#### [PROBLEM TO SOLVE]
For the copy, please give all of the data again exactly and leave the pictures out.

#### [EXCERPTED RECORDS]
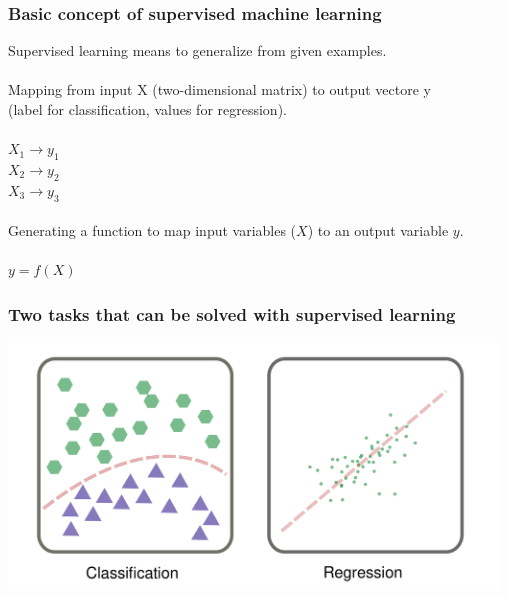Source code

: \documentclass[aspectratio=169]{beamer}
\begin{document}
\begin{frame}
  \frametitle{Basic concept of supervised machine learning}

  \begin{block}{}
      \begin{center}
      Supervised learning means to generalize from given examples.\\
      \ \\
      Mapping from input X (two-dimensional matrix) to output vectore y\\
      (label for classification, values for regression).\\
      \ \\
      
      $X_{1} \rightarrow y_{1}$\\
      $X_{2} \rightarrow y_{2}$\\
      $X_{3} \rightarrow y_{3}$\\

      \ \\
      Generating a function to map input variables ($X$) to an output
      variable $y$. \\
      \ \\
      $y = f(X)$
      \end{center}
    \end{block}
\end{frame}

\begin{frame}
  \frametitle{Two tasks that can be solved with supervised learning}
  \begin{center}
    \includegraphics[width=13cm]{images/classification_and_regression.pdf}
  \end{center}
\end{frame}
\end{document}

#### [OUTPUT]
Source code

: \documentclass[aspectratio=169]{beamer}
\begin{document}
\begin{frame}
  \frametitle{Basic concept of supervised machine learning}

  \begin{block}{}
      \begin{center}
      Supervised learning means to generalize from given examples.\\
      \ \\
      Mapping from input X (two-dimensional matrix) to output vectore y\\
      (label for classification, values for regression).\\
      \ \\
      
      $X_{1} \rightarrow y_{1}$\\
      $X_{2} \rightarrow y_{2}$\\
      $X_{3} \rightarrow y_{3}$\\

      \ \\
      Generating a function to map input variables ($X$) to an output
      variable $y$. \\
      \ \\
      $y = f(X)$
      \end{center}
    \end{block}
\end{frame}

\begin{frame}
  \frametitle{Two tasks that can be solved with supervised learning}
  \begin{center}
    \includegraphics[width=13cm]{images/classification_and_regression.pdf}
  \end{center}
\end{frame}
\end{document}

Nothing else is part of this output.